The Asian Development Bank (ADB) yesterday signed a $180 million package of loans and grants to Cambodia that are meant to improve the country’s roads, water supply and small-scale farms.
One $70 million loan will go towards improving 147-kilometres’ worth of flood-prone stretches of National Road 1 and National Road 6 in Prey Veng, Siem Reap and Svay Rieng provinces.
Another $50 million loan will go towards improving and expanding sewage infrastructure and water treatment plants in the provincial capitals of Battambang, Kampong Cham, Siem Reap and Sihanoukville. The loan was accompanied by a $10 million grant from the Japanese government to build an energy-efficient wastewater treatment plant in Battambang province.

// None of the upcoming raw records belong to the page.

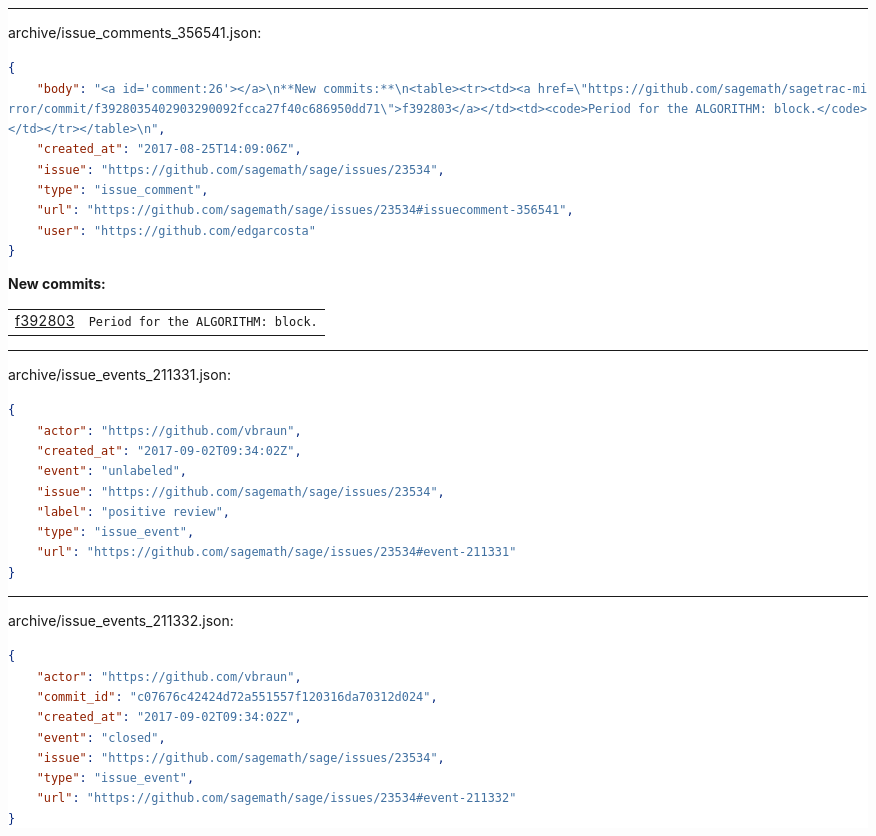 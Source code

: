 

---

archive/issue_comments_356541.json:
```json
{
    "body": "<a id='comment:26'></a>\n**New commits:**\n<table><tr><td><a href=\"https://github.com/sagemath/sagetrac-mirror/commit/f3928035402903290092fcca27f40c686950dd71\">f392803</a></td><td><code>Period for the ALGORITHM: block.</code></td></tr></table>\n",
    "created_at": "2017-08-25T14:09:06Z",
    "issue": "https://github.com/sagemath/sage/issues/23534",
    "type": "issue_comment",
    "url": "https://github.com/sagemath/sage/issues/23534#issuecomment-356541",
    "user": "https://github.com/edgarcosta"
}
```

<a id='comment:26'></a>
**New commits:**
<table><tr><td><a href="https://github.com/sagemath/sagetrac-mirror/commit/f3928035402903290092fcca27f40c686950dd71">f392803</a></td><td><code>Period for the ALGORITHM: block.</code></td></tr></table>




---

archive/issue_events_211331.json:
```json
{
    "actor": "https://github.com/vbraun",
    "created_at": "2017-09-02T09:34:02Z",
    "event": "unlabeled",
    "issue": "https://github.com/sagemath/sage/issues/23534",
    "label": "positive review",
    "type": "issue_event",
    "url": "https://github.com/sagemath/sage/issues/23534#event-211331"
}
```



---

archive/issue_events_211332.json:
```json
{
    "actor": "https://github.com/vbraun",
    "commit_id": "c07676c42424d72a551557f120316da70312d024",
    "created_at": "2017-09-02T09:34:02Z",
    "event": "closed",
    "issue": "https://github.com/sagemath/sage/issues/23534",
    "type": "issue_event",
    "url": "https://github.com/sagemath/sage/issues/23534#event-211332"
}
```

The third project – comprising a $45.7 million loan and $4.3 million grant – will go toward increasing the productivity of smallholder farmers in provinces in the Tonle Sap river basin.
“All three projects have the common goal: To reduce poverty and accelerate Cambodian livelihood, in both the urban areas and rural areas,” Finance Minister Aun Porn Moniroth said at the signing ceremony in Phnom Penh yesterday.
ADB Country Director Samiuela Tukuafu declined to answer questions yesterday about the exact interest rates of the loans, but noted that they were all concessional, which generally means they are more favourable for the borrower than a market-rate loan.
“We look forward to working closely with our colleagues in government to successfully implement all three projects for the benefit of the Cambodian people,” he said.
The ADB’s two largest donors are the US and Japan, both of which have expressed concern at the Cambodian government’s recent moves to dissolve and jail its primary political opposition.
But Sophal Ear, associate professor of diplomacy and world affairs at Occidental College in Los Angeles, said a loan this size would likely have been years in the making, though he noted the ADB was rarely concerned about internal politics.
“Well, obviously, rewarding a country that kills democracy with a $200 million loan isn’t a great thing,” Ear said. “But the ADB isn’t probably thinking that far. Democracy isn’t in their charter. The internal political system is not a consideration, and if they loan to Vietnam and Laos, goes their thinking, why not to Cambodia.”
The ADB has lent a total of $2.29 billion to Cambodia, and given an additional $455 million in grants.
At the end of 2016, Cambodia’s stock of external public debt, including arrears, stood at around $6.45 billion, or about 32 percent of the country’s GDP, according to the International Monetary Fund.